The ASEAN framework has made progress in aiding victims of trafficking but as Martens of the IOM notes, the new rights it affords them ultimately come down to the commitment of member states. He perceives large gaps among the states between the reality of governance and what legislation promises, which includes reparative compensation to recognised victims that he says is not as extensive nor as deep as it could be.
Martens said other, state-centric measures could play a big role in helping people in exploitative situations.
“Including migrants in national social protection schemes would be one important step to take to limit the expected increase in trafficking in persons,” he suggested.
Whether for forced labour, arranged marriage, sexual exploitation or debt bondage, human trafficking takes many forms and guises – different types of trafficking create different experiences for victims. For Blue Dragon Children’s Foundation in Vietnam, it is sexual exploitation and child labour exploitation that they see the most, though Vietnamese victims are increasingly reported in Malaysia, the Middle East and fishing operations on the open seas.
Some 90% of Vietnamese victims are trafficked to China, where Blue Dragon estimates 80% are sold in sex slavery or arranged marriages, degraded from people to property by the social impact of China’s now-abolished One-Child policy that led to an imbalance of men to women.

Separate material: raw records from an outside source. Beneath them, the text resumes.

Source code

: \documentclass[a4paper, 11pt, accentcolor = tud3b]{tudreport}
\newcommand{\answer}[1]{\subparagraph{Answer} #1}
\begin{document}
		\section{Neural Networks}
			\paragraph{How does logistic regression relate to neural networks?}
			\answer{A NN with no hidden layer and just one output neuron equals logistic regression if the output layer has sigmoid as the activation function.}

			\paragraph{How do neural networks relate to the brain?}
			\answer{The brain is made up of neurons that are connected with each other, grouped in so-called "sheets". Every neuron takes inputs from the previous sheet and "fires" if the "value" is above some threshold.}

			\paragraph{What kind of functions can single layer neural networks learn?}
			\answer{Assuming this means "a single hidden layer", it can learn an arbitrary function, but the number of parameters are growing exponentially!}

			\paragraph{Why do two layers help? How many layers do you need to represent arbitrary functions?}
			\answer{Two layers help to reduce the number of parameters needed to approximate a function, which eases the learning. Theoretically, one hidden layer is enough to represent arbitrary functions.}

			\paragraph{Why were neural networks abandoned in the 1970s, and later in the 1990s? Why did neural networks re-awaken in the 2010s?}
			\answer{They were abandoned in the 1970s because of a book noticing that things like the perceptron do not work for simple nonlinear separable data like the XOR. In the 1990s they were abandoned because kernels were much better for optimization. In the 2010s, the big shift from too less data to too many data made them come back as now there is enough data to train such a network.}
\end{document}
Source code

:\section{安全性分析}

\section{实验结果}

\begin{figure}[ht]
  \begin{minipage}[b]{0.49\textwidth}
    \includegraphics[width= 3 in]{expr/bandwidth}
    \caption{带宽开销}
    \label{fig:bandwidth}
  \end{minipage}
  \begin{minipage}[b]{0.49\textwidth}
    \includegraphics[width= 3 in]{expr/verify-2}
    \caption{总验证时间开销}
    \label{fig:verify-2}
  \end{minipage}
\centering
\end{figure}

Michael Brosowsi, founder and co-CEO of the anti-trafficking organisation, said local knowledge of trafficking is still low.
“When children go missing they may be reported as a missing person’s case, without people realising that this is actually trafficking and slavery,” he said. “Much of the trafficking here is done by deception. People are lulled into a false belief that they are going for a job or with a friend.”
He points to low levels of education coupled with a lack of opportunities in rural areas as key drivers of vulnerability to trafficking. He also adds this is compounded by a widespread belief that there are more, better-paying jobs available overseas.
While Brosowski says public awareness appears to be increasing, as well as a greater commitment from the Vietnamese government to address trafficking, it still remains difficult to track trends – an exercise now hampered by the global focus on the Covid-19 pandemic.
Brosowski said his orgnisation’s number of victim assists is “much lower than normal” but, in spite of travel restrictions imposed throughout the region and the epicentre of the virus in China, Blue Dragon has still rescued nine girls and women since the pandemic began. On top of this, they played a role in the rescue of 11 women and two children in a collaborative operation with the Chinese police, which resulted in the victims being repatriated.
Clearly, the pandemic has not stopped traffickers, but it has hampered the ability of agencies to identify and assist victims, as well as prosecute and stop those responsible. Furthermore, the conditions that many victims of trafficking now face have been greatly exacerbated by Covid-19, further heightening the urgency with which the issue of human trafficking must be addressed.
For Miller and UNODC, essential and practical operations to support the victims of trafficking have become a challenge as countries adjust their priorities.
“NGOs working with UNODC speak of a significant percentage of their beneficiaries losing their sources of income and access to food due to pandemic-related measures. They report of loan sharks promising low interest loans to these people, increasing the possibility of debt-bondage,” Miller said.
“This means a vulnerable population has now become even more exposed to the risk of severe exploitation as they try to identify means to secure their livelihoods.”
Brosowski also looked with wariness to the pandemic-affected future.
“We really have no doubt that the worst is yet to come. People are desperate, and when they are facing starvation or homelessness and someone offers the possibility of a good job, they will be prepared to take that risk,” he warned.